| Exercise description |
Starting from the line that contains "- **Early Stopping**: Prevents", reproduce each line exactly through the end of the material, and include no other lines.
(Excerpted records Opens)
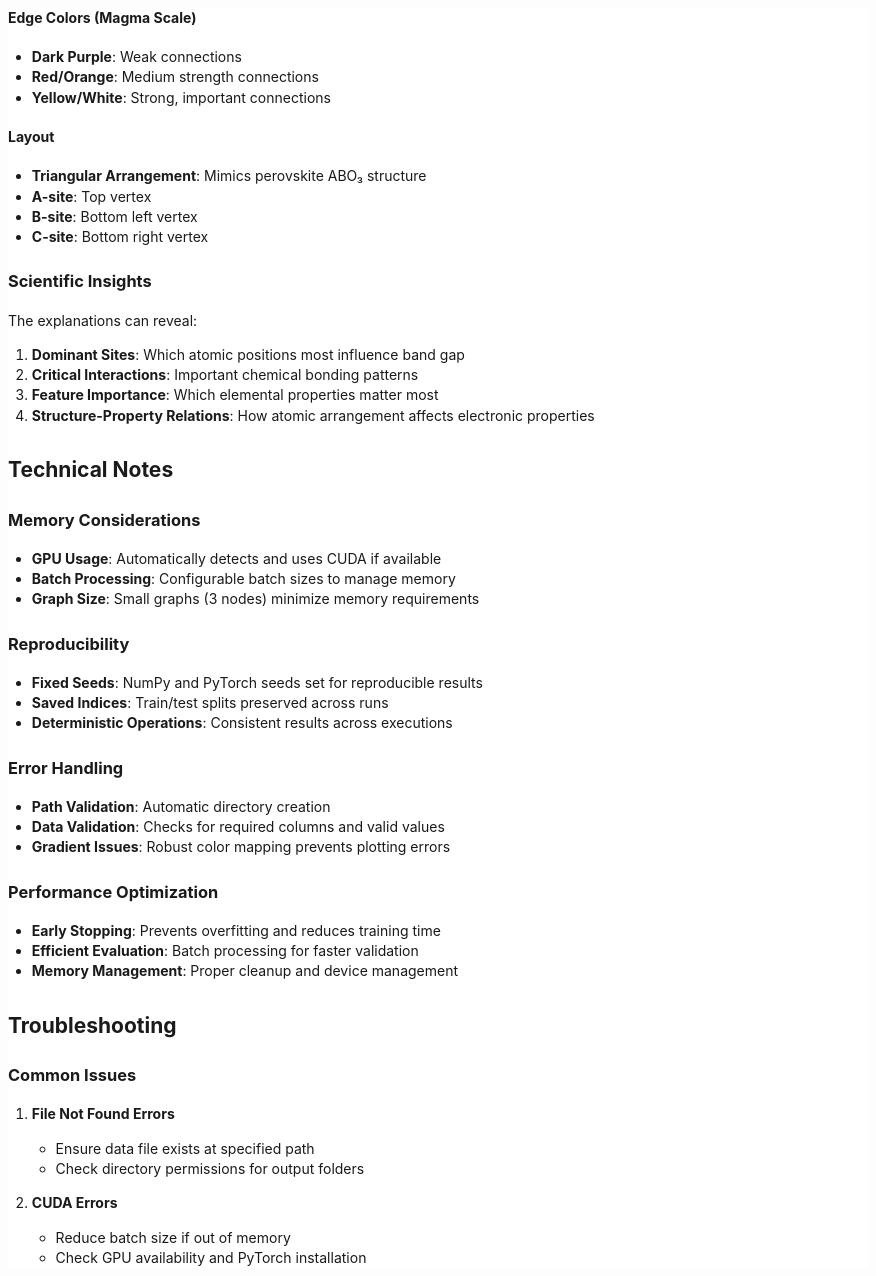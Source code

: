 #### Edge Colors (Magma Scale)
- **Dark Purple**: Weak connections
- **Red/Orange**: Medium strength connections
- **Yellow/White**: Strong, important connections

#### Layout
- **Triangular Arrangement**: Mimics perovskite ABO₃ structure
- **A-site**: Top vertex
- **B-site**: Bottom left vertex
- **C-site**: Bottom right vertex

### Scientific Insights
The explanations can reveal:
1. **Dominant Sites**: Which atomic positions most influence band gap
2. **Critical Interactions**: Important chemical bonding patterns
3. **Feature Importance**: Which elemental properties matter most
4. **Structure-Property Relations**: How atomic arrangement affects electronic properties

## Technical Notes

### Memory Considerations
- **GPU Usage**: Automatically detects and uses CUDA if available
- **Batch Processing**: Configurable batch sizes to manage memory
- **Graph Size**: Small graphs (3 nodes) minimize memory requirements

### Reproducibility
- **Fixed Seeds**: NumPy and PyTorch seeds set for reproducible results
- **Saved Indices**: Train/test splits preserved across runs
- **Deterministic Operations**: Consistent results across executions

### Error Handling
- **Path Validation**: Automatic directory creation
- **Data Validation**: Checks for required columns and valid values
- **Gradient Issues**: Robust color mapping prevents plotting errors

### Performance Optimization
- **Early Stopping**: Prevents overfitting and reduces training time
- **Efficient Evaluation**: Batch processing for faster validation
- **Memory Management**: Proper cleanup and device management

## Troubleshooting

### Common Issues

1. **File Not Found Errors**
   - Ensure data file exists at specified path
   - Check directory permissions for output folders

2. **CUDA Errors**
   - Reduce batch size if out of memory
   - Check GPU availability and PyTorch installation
(Excerpted records Closes)
| Answer box |
- **Early Stopping**: Prevents overfitting and reduces training time
- **Efficient Evaluation**: Batch processing for faster validation
- **Memory Management**: Proper cleanup and device management

## Troubleshooting

### Common Issues

1. **File Not Found Errors**
   - Ensure data file exists at specified path
   - Check directory permissions for output folders

2. **CUDA Errors**
   - Reduce batch size if out of memory
   - Check GPU availability and PyTorch installation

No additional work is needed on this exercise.